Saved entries
* * * * *

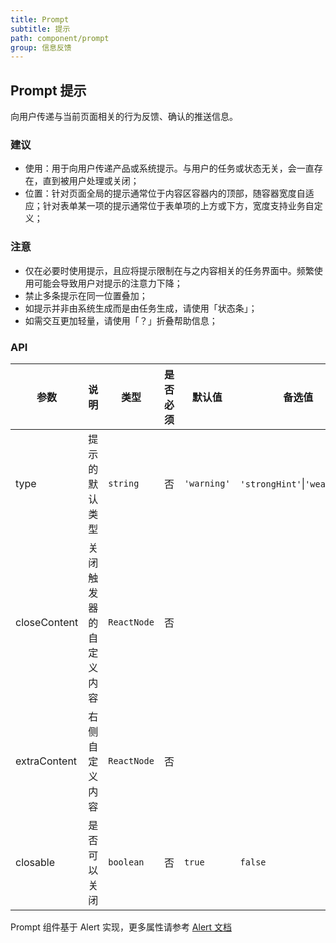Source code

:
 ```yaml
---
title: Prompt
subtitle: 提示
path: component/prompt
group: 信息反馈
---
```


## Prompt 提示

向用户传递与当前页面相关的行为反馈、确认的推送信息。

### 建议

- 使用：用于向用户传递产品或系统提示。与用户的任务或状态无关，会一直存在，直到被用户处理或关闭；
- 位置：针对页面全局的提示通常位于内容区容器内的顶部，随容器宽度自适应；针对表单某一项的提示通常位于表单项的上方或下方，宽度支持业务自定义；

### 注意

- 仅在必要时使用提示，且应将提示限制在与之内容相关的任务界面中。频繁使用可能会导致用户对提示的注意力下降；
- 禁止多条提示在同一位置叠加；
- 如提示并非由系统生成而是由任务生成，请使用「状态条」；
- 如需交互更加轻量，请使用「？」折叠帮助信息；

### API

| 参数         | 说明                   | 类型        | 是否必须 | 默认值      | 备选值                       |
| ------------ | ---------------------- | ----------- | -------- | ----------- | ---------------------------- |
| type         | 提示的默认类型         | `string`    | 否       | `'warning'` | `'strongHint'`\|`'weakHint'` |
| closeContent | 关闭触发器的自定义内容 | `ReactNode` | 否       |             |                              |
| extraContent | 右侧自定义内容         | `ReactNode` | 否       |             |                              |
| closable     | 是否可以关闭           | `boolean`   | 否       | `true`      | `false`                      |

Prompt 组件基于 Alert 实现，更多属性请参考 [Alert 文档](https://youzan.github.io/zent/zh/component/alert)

* * * * *

- [WHAT YOU NEED TO DO]:
Reproduce the lines from the one with "- 如提示并非由系统生成而是由任务生成，请使用「状态条」；" to the end of the data exactly, leaving out every earlier line.

- [OUTPUT FOR THIS EXERCISE]:
- 如提示并非由系统生成而是由任务生成，请使用「状态条」；
- 如需交互更加轻量，请使用「？」折叠帮助信息；

### API

| 参数         | 说明                   | 类型        | 是否必须 | 默认值      | 备选值                       |
| ------------ | ---------------------- | ----------- | -------- | ----------- | ---------------------------- |
| type         | 提示的默认类型         | `string`    | 否       | `'warning'` | `'strongHint'`\|`'weakHint'` |
| closeContent | 关闭触发器的自定义内容 | `ReactNode` | 否       |             |                              |
| extraContent | 右侧自定义内容         | `ReactNode` | 否       |             |                              |
| closable     | 是否可以关闭           | `boolean`   | 否       | `true`      | `false`                      |

Prompt 组件基于 Alert 实现，更多属性请参考 [Alert 文档](https://youzan.github.io/zent/zh/component/alert)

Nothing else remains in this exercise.